EXERCISE DATA
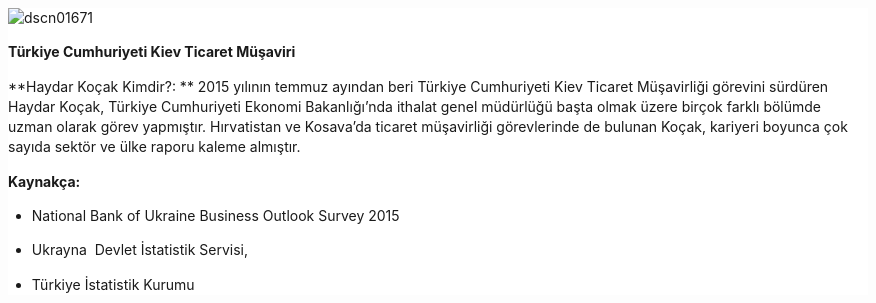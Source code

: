 ![dscn01671](https://burakpehlivan.org/wp-content/uploads/2017/01/DSCN01671.jpg)

**Türkiye Cumhuriyeti Kiev Ticaret Müşaviri**

**Haydar Koçak Kimdir?: ** 2015 yılının temmuz ayından beri Türkiye Cumhuriyeti Kiev Ticaret Müşavirliği görevini sürdüren Haydar Koçak, Türkiye Cumhuriyeti Ekonomi Bakanlığı’nda ithalat genel müdürlüğü başta olmak üzere birçok farklı bölümde uzman olarak görev yapmıştır. Hırvatistan ve Kosava’da ticaret müşavirliği görevlerinde de bulunan Koçak, kariyeri boyunca çok sayıda sektör ve ülke raporu kaleme almıştır.

**Kaynakça:**



*   National Bank of Ukraine Business Outlook Survey 2015

*   Ukrayna  Devlet İstatistik Servisi,

*   Türkiye İstatistik Kurumu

EXERCISE GOAL
Match on "Kiev" and report each line of the data above that has it.

EXPECTED ANSWER
**Türkiye Cumhuriyeti Kiev Ticaret Müşaviri**
**Haydar Koçak Kimdir?: ** 2015 yılının temmuz ayından beri Türkiye Cumhuriyeti Kiev Ticaret Müşavirliği görevini sürdüren Haydar Koçak, Türkiye Cumhuriyeti Ekonomi Bakanlığı’nda ithalat genel müdürlüğü başta olmak üzere birçok farklı bölümde uzman olarak görev yapmıştır. Hırvatistan ve Kosava’da ticaret müşavirliği görevlerinde de bulunan Koçak, kariyeri boyunca çok sayıda sektör ve ülke raporu kaleme almıştır.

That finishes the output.